The best way to express a number in a URL.
Project description
The most compact way to encode a number into a URL.
Hexahexacontadecimal is a compact format to express a number or binary data in a URL. It uses all characters allowed in a URL – the unreserved characters – making it the most concise way to express a positive integer in a URL.
Note that urllib.quote escapes the tilde character (~), which is not necessary as of RFC3986, so if you use this on HHC data you’ll waste bytes. Use the provided hhc_url_quote function instead if you must. By definition though HHC values don’t need any URL quoting.
Usage
>>> from hexahexacontadecimal import hhc, hhc_to_int >>> print(hhc(302231454903657293676544)) iFsGUkO.0tsxw >>> print(hhc_to_int('iFsGUkO.0tsxw')) 302231454903657293676544
Hexahexacontadecimal vs Base64 in URLs
>>> n = 292231454903657293676544 >>> import base64 >>> print(hhc_url_quote(base64.urlsafe_b64encode(long_to_binary(n)))) PeHmHzZFTcAAAA%3D%3D >>> print(hhc_url_quote(hhc(n))) gpE4Xoy7fw5AO
Base64 vs HHC in a bad case for Base64:
>>> n = 64 ** 5 + 1 >>> print(hhc_url_quote(base64.urlsafe_b64encode(long_to_binary(n)))) QAAAAQ%3D%3D >>> print(hhc(n)) ucrDZ
Base64 vs HHC in a bad case for HHC:
>>> n = 66 ** 5 + 1 >>> print(hhc_url_quote(base64.urlsafe_b64encode(long_to_binary(n)))) SqUUIQ%3D%3D >>> print(hhc(n)) 100001
That big SHA-512 you always wanted to write in a URL:
>>> n = 2 ** 512 >>> print(hhc_url_quote(base64.urlsafe_b64encode(long_to_binary(n)))) AQAAAAAAAAAAAAAAAAAAAAAAAAAAAAAAAAAAAAAAAAAAAAAAAAAAAAAAAAAAAAAAAAAAAAAAAAAAAAAAAAAAAAA%3D >>> print(hhc(n)) JK84xqGD9FMXPNubPghADlRhBUzlqRscC2h~8xmi99PvuQsUCIB2CHGhMUQR8FLm72.Hbbctkqi89xspay~y4
Massive savings!
Are the savings really significant?
If you’re currently doing your Base64 encoding the naive way, then yes.
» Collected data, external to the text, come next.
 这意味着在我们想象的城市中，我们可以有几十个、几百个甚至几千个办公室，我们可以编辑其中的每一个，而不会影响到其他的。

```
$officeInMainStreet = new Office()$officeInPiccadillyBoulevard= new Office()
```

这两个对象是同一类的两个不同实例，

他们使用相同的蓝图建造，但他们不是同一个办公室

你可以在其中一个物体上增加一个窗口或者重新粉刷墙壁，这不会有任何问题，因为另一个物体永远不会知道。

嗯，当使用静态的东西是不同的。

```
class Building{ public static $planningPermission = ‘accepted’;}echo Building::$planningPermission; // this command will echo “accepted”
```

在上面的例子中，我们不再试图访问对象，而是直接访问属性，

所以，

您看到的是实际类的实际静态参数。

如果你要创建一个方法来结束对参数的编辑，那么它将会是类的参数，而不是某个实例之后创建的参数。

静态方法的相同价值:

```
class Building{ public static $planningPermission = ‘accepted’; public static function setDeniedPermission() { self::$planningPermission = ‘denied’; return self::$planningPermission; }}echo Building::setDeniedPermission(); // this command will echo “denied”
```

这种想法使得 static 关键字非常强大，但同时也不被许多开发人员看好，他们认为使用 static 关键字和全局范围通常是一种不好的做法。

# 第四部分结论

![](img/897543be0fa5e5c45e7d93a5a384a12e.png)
Encoding all numbers up to 100000, HHC will lead to much shorter total length of URLs.
>>> sum(len(hhc_url_quote(base64.urlsafe_b64encode(long_to_binary(n)))) for n in range(10 ** 5)) 531584 >>> sum(len(hhc_url_quote(hhc(n))) for n in range(10 ** 5)) 295578
What if I use Base64 without padding?
Then the savings are much less significant. Yet they are still savings. If you’re a perfectionist this is the kind of thing you might care about.
Let’s test it using the code from this StackOverFlow question:
>>> from hexahexacontadecimal.num_encode_base64 import num_encode as num_encode_base64 >>> n = 64 ** 5 + 1 >>> print(hhc_url_quote(num_encode_base64(n))) BAAAAB >>> from hexahexacontadecimal.num_encode_base64 import num_decode as num_decode_base64 >>> num_decode_base64(hhc_url_quote(num_encode_base64(n))) == n True >>> print(hhc(n)) ucrDZ >>> hhc_to_int(hhc(n)) == n True >>> n = 66 ** 5 + 1 >>> print(hhc_url_quote(num_encode_base64(n))) BKpRQh >>> print(hhc_url_quote(hhc(n))) 100001 >>> n = 2 ** 512 >>> hhc_url_quote(num_encode_base64(n)) 'EAAAAAAAAAAAAAAAAAAAAAAAAAAAAAAAAAAAAAAAAAAAAAAAAAAAAAAAAAAAAAAAAAAAAAAAAAAAAAAAAAAAAA' >>> print(hhc_url_quote(hhc(n))) JK84xqGD9FMXPNubPghADlRhBUzlqRscC2h~8xmi99PvuQsUCIB2CHGhMUQR8FLm72.Hbbctkqi89xspay~y4 >>> sum(len(hhc_url_quote(num_encode_base64(n))) for n in range(10 ** 5)) 295840 >>> sum(len(hhc_url_quote(hhc(n))) for n in range(10 ** 5)) 295578
Why settle for less than perfect?
Sorting
If you wish to be able to sort a list of HHC values numerically there is a variant of HHC that allows this. See sortable_hhc.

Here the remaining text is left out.